> AVAILABLE RECORDS
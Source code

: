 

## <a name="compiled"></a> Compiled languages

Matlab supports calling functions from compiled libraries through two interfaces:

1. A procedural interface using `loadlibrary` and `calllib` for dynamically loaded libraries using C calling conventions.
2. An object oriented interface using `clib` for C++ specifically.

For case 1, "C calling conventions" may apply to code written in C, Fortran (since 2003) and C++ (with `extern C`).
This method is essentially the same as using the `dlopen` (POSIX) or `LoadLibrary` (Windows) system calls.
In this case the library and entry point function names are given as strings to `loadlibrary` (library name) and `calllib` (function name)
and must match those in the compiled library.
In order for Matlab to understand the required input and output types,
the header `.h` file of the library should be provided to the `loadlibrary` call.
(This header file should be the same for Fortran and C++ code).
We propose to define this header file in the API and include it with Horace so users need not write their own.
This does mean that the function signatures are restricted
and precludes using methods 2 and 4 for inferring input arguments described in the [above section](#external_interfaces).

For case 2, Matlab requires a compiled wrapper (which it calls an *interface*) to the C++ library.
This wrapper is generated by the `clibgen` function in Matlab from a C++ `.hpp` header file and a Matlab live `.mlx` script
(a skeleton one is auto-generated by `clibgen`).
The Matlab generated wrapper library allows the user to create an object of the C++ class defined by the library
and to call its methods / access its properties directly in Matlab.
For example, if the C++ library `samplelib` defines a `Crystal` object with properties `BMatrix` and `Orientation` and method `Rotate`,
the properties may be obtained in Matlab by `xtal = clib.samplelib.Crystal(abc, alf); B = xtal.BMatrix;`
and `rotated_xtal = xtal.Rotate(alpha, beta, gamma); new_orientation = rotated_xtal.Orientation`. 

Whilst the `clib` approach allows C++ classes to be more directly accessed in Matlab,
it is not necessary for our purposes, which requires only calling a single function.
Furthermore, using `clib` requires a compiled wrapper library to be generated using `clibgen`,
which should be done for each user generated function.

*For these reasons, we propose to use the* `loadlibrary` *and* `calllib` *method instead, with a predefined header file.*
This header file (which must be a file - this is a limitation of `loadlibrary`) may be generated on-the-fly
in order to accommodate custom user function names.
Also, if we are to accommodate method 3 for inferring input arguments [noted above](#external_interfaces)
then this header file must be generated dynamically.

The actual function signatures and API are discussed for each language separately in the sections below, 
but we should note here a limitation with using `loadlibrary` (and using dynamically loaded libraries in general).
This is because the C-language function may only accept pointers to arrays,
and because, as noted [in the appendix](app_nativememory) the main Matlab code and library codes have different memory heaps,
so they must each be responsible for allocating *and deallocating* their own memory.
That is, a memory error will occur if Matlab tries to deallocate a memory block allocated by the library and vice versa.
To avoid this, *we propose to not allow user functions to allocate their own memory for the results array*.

> WHAT IS BEING ASKED
Give an exact copy of the lines from the one with "in order to" through the end of the entries, both ends included.

> RESPONSE TO THE EXERCISE
in order to accommodate custom user function names.
Also, if we are to accommodate method 3 for inferring input arguments [noted above](#external_interfaces)
then this header file must be generated dynamically.

The actual function signatures and API are discussed for each language separately in the sections below, 
but we should note here a limitation with using `loadlibrary` (and using dynamically loaded libraries in general).
This is because the C-language function may only accept pointers to arrays,
and because, as noted [in the appendix](app_nativememory) the main Matlab code and library codes have different memory heaps,
so they must each be responsible for allocating *and deallocating* their own memory.
That is, a memory error will occur if Matlab tries to deallocate a memory block allocated by the library and vice versa.
To avoid this, *we propose to not allow user functions to allocate their own memory for the results array*.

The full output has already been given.